Высокая подача вина льётся рекой, любимое бухло олигарха «Сосикая» – в последнюю минуту выдул одутловатый папсик с лицом Саркози.

Но это лишь его троюродный брат.

Дюжие амбалы оттеснили нас вглубь зала…

После матча афроараб торговал «дёнер-кебабами» прямо возле «Велодрома». Окинув цепким взглядом покупателя, тут же складывал ему цену.

Плюс-минус пять евро.

Интересно, во Франции есть ОБЭП?

Портье нашего отеля, араб-алжирец, окончил Рязанское высшее воздушно-десантное командное училище. Специальное подразделение.

Говорит по-русски.

– Пил ли водку в Рязани?

– Мусульмане не пьют!

– А три рубля шестьдесят две копейки – дороговато было…

Бутылку пива для Ульянова открыл глазом.

Совсем поздно ночью Ульянов захотел подкрепиться, и мы решили купить «Дёнер-кебаб» в ларьке у афроарабов.

Рядом трётся молодняк в спортивных костюмах с добрыми лицами гопоты и высохшие от лютых ветров норд-оста пожёванные биксы.

– Замажем на угощение, что ширевом торгуют, – говорю я и вспоминаю:

– Ширево и порево – это, братцы, здорево!

Ульянов крутит пальцем у виска и ласково молвит:

– У тебя крышу снесло от звёздной болезни и жахлой книжонки.

– Ребята просто тусуются и смотрят, кому бы дать пизды, без истерик и фанатизма…

Но спор принимает.

Через пару минут рядом тормозит «бэха» и кекс, весь на спортивном «найке», отдаёт «чек» прямо в руки водителю и тачка быстро отчаливает в сторону центра.

Пришлось Ульянову платить за еду и пиво – спор он проиграл, как и наш любимый клуб.

Эта же самая стюардесса на обратном рейсе Брюссель – Берлин снова укрыла меня пледом и принесла пивка. При этом тёрлась сладкой «пелоткой» об руку и углублённо блестела декольте.
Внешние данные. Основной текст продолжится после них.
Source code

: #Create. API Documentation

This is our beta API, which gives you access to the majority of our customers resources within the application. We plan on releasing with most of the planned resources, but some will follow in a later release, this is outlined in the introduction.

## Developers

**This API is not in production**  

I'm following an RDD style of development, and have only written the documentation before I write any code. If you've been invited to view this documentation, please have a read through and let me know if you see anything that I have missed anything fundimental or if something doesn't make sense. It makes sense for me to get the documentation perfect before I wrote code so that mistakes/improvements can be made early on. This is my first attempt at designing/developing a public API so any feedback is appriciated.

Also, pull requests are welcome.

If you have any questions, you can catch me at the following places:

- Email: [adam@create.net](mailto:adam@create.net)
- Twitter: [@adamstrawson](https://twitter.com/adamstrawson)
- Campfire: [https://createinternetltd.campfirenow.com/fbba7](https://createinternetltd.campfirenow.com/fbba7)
А у меня обнаружился «спермотоксикоз», как у камер-юнкера младшего придворного звания в пору поллюций и революций.

Острава

Мрачный и пепельно-горький пердяевский городок Острава глядел во все свои польско-моравские щщи.

Серые облупленные здания и худосочные цыгане на цветах радуги, кружившие вокруг нас, как герои Киплинга, заставляли субтильно ежиться и тревожно вглядываться в ночную синь.

В сини блестели, как зажженные фаеры, мутные глазки выездюков Великого Клуба.

Они хлопали в такт проходящих мимо чешских омоновцев с огромными дубинками наперевес в форме хуя из книги рекордов Гиннеса.

Омоновцы проявили великодушие и разрешили бесплатно посрать в вокзальном сортире.

Сине-бритые затылки польских «качков-маргиналов» также не добавляли оптимизма.

Прокозлячая «келбаска» в буфете Главного остравского вокзала напомнила о пельменях серого цвета застойных семидесятых.

– Вот он, запах Родины! – подумал я, вгрызаясь в ещё недавно блеявшее невинное животное.

Рядом пристроился унылый Довженко, он пытался догнаться безалкогольным пивом.